What is being asked:
Return each of the entries below word for word.

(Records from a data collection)
•••

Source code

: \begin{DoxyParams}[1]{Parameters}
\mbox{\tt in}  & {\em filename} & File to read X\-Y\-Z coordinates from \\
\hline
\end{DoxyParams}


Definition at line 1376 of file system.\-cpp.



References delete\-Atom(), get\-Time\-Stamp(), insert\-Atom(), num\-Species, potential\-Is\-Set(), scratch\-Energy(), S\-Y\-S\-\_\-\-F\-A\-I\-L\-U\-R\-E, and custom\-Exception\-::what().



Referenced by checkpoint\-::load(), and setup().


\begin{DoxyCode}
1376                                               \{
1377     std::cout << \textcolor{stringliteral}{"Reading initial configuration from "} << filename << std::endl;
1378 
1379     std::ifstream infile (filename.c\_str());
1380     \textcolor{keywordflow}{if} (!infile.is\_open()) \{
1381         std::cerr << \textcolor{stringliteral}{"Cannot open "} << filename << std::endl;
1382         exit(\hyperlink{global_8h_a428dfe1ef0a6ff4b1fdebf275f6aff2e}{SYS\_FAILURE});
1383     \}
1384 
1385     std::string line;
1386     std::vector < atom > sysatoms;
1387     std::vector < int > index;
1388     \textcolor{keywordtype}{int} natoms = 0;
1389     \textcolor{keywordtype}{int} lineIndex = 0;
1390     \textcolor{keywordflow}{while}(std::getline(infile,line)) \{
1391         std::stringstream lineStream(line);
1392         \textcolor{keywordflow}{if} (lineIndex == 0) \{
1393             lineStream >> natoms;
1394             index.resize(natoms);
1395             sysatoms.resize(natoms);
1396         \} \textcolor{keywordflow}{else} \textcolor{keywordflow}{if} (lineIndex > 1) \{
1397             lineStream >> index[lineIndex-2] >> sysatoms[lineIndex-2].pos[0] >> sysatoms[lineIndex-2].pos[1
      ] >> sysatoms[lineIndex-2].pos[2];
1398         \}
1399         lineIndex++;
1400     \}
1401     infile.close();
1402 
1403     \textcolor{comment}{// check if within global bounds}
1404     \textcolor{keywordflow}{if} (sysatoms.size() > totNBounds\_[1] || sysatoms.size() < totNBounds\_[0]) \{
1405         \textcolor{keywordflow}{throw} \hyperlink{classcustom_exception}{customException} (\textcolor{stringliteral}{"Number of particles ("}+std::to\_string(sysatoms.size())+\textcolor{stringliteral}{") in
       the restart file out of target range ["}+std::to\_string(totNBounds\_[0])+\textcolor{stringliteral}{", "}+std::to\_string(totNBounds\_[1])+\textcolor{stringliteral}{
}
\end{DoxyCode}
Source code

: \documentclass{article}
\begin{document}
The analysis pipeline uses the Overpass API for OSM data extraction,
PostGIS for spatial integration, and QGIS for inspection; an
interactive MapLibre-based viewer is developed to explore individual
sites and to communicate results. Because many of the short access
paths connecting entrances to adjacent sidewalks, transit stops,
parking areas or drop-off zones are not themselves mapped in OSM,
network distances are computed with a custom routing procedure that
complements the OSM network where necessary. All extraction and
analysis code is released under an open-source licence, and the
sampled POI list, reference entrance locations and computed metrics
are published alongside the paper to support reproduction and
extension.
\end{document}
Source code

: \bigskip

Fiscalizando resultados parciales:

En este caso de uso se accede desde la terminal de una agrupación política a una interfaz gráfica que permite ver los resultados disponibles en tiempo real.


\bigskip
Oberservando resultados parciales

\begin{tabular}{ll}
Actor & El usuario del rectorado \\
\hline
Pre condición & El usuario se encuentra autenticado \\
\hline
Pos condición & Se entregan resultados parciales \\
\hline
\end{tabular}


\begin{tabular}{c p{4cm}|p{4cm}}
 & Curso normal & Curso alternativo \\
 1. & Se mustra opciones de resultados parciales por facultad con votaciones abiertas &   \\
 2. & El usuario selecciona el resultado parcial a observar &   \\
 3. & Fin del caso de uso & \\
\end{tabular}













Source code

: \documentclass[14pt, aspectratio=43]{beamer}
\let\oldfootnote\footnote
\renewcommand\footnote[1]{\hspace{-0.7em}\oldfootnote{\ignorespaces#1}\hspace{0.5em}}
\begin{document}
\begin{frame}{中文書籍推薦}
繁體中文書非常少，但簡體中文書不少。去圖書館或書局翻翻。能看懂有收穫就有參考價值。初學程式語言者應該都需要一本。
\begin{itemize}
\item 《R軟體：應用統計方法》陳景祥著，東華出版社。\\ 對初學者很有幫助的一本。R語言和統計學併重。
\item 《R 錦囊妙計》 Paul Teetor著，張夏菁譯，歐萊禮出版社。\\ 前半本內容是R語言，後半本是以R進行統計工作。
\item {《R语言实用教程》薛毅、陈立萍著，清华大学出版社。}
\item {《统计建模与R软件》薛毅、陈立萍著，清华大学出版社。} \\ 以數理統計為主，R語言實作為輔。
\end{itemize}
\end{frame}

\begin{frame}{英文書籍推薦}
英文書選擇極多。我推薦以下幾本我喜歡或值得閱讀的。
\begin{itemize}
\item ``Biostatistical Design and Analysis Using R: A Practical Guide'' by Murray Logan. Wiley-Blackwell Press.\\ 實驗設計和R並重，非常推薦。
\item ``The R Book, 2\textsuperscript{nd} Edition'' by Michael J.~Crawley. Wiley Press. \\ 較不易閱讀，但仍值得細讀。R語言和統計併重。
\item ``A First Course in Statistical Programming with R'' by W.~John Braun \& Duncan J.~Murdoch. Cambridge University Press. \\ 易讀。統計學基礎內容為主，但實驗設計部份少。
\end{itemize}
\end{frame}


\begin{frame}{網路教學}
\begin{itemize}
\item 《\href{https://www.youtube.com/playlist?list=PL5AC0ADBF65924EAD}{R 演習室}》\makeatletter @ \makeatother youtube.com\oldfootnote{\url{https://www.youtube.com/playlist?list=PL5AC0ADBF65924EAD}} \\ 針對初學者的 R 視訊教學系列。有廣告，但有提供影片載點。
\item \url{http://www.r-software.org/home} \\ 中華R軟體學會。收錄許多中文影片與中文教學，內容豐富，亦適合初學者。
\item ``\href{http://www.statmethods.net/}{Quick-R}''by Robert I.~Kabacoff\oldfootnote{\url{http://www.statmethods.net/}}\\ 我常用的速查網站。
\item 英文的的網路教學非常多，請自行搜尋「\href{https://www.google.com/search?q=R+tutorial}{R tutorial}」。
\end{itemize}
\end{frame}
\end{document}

•••

Solution to the problem:
Source code

: \begin{DoxyParams}[1]{Parameters}
\mbox{\tt in}  & {\em filename} & File to read X\-Y\-Z coordinates from \\
\hline
\end{DoxyParams}


Definition at line 1376 of file system.\-cpp.



References delete\-Atom(), get\-Time\-Stamp(), insert\-Atom(), num\-Species, potential\-Is\-Set(), scratch\-Energy(), S\-Y\-S\-\_\-\-F\-A\-I\-L\-U\-R\-E, and custom\-Exception\-::what().



Referenced by checkpoint\-::load(), and setup().


\begin{DoxyCode}
1376                                               \{
1377     std::cout << \textcolor{stringliteral}{"Reading initial configuration from "} << filename << std::endl;
1378 
1379     std::ifstream infile (filename.c\_str());
1380     \textcolor{keywordflow}{if} (!infile.is\_open()) \{
1381         std::cerr << \textcolor{stringliteral}{"Cannot open "} << filename << std::endl;
1382         exit(\hyperlink{global_8h_a428dfe1ef0a6ff4b1fdebf275f6aff2e}{SYS\_FAILURE});
1383     \}
1384 
1385     std::string line;
1386     std::vector < atom > sysatoms;
1387     std::vector < int > index;
1388     \textcolor{keywordtype}{int} natoms = 0;
1389     \textcolor{keywordtype}{int} lineIndex = 0;
1390     \textcolor{keywordflow}{while}(std::getline(infile,line)) \{
1391         std::stringstream lineStream(line);
1392         \textcolor{keywordflow}{if} (lineIndex == 0) \{
1393             lineStream >> natoms;
1394             index.resize(natoms);
1395             sysatoms.resize(natoms);
1396         \} \textcolor{keywordflow}{else} \textcolor{keywordflow}{if} (lineIndex > 1) \{
1397             lineStream >> index[lineIndex-2] >> sysatoms[lineIndex-2].pos[0] >> sysatoms[lineIndex-2].pos[1
      ] >> sysatoms[lineIndex-2].pos[2];
1398         \}
1399         lineIndex++;
1400     \}
1401     infile.close();
1402 
1403     \textcolor{comment}{// check if within global bounds}
1404     \textcolor{keywordflow}{if} (sysatoms.size() > totNBounds\_[1] || sysatoms.size() < totNBounds\_[0]) \{
1405         \textcolor{keywordflow}{throw} \hyperlink{classcustom_exception}{customException} (\textcolor{stringliteral}{"Number of particles ("}+std::to\_string(sysatoms.size())+\textcolor{stringliteral}{") in
       the restart file out of target range ["}+std::to\_string(totNBounds\_[0])+\textcolor{stringliteral}{", "}+std::to\_string(totNBounds\_[1])+\textcolor{stringliteral}{
}
\end{DoxyCode}
Source code

: \documentclass{article}
\begin{document}
The analysis pipeline uses the Overpass API for OSM data extraction,
PostGIS for spatial integration, and QGIS for inspection; an
interactive MapLibre-based viewer is developed to explore individual
sites and to communicate results. Because many of the short access
paths connecting entrances to adjacent sidewalks, transit stops,
parking areas or drop-off zones are not themselves mapped in OSM,
network distances are computed with a custom routing procedure that
complements the OSM network where necessary. All extraction and
analysis code is released under an open-source licence, and the
sampled POI list, reference entrance locations and computed metrics
are published alongside the paper to support reproduction and
extension.
\end{document}
Source code

: \bigskip

Fiscalizando resultados parciales:

En este caso de uso se accede desde la terminal de una agrupación política a una interfaz gráfica que permite ver los resultados disponibles en tiempo real.


\bigskip
Oberservando resultados parciales

\begin{tabular}{ll}
Actor & El usuario del rectorado \\
\hline
Pre condición & El usuario se encuentra autenticado \\
\hline
Pos condición & Se entregan resultados parciales \\
\hline
\end{tabular}


\begin{tabular}{c p{4cm}|p{4cm}}
 & Curso normal & Curso alternativo \\
 1. & Se mustra opciones de resultados parciales por facultad con votaciones abiertas &   \\
 2. & El usuario selecciona el resultado parcial a observar &   \\
 3. & Fin del caso de uso & \\
\end{tabular}













Source code

: \documentclass[14pt, aspectratio=43]{beamer}
\let\oldfootnote\footnote
\renewcommand\footnote[1]{\hspace{-0.7em}\oldfootnote{\ignorespaces#1}\hspace{0.5em}}
\begin{document}
\begin{frame}{中文書籍推薦}
繁體中文書非常少，但簡體中文書不少。去圖書館或書局翻翻。能看懂有收穫就有參考價值。初學程式語言者應該都需要一本。
\begin{itemize}
\item 《R軟體：應用統計方法》陳景祥著，東華出版社。\\ 對初學者很有幫助的一本。R語言和統計學併重。
\item 《R 錦囊妙計》 Paul Teetor著，張夏菁譯，歐萊禮出版社。\\ 前半本內容是R語言，後半本是以R進行統計工作。
\item {《R语言实用教程》薛毅、陈立萍著，清华大学出版社。}
\item {《统计建模与R软件》薛毅、陈立萍著，清华大学出版社。} \\ 以數理統計為主，R語言實作為輔。
\end{itemize}
\end{frame}

\begin{frame}{英文書籍推薦}
英文書選擇極多。我推薦以下幾本我喜歡或值得閱讀的。
\begin{itemize}
\item ``Biostatistical Design and Analysis Using R: A Practical Guide'' by Murray Logan. Wiley-Blackwell Press.\\ 實驗設計和R並重，非常推薦。
\item ``The R Book, 2\textsuperscript{nd} Edition'' by Michael J.~Crawley. Wiley Press. \\ 較不易閱讀，但仍值得細讀。R語言和統計併重。
\item ``A First Course in Statistical Programming with R'' by W.~John Braun \& Duncan J.~Murdoch. Cambridge University Press. \\ 易讀。統計學基礎內容為主，但實驗設計部份少。
\end{itemize}
\end{frame}


\begin{frame}{網路教學}
\begin{itemize}
\item 《\href{https://www.youtube.com/playlist?list=PL5AC0ADBF65924EAD}{R 演習室}》\makeatletter @ \makeatother youtube.com\oldfootnote{\url{https://www.youtube.com/playlist?list=PL5AC0ADBF65924EAD}} \\ 針對初學者的 R 視訊教學系列。有廣告，但有提供影片載點。
\item \url{http://www.r-software.org/home} \\ 中華R軟體學會。收錄許多中文影片與中文教學，內容豐富，亦適合初學者。
\item ``\href{http://www.statmethods.net/}{Quick-R}''by Robert I.~Kabacoff\oldfootnote{\url{http://www.statmethods.net/}}\\ 我常用的速查網站。
\item 英文的的網路教學非常多，請自行搜尋「\href{https://www.google.com/search?q=R+tutorial}{R tutorial}」。
\end{itemize}
\end{frame}
\end{document}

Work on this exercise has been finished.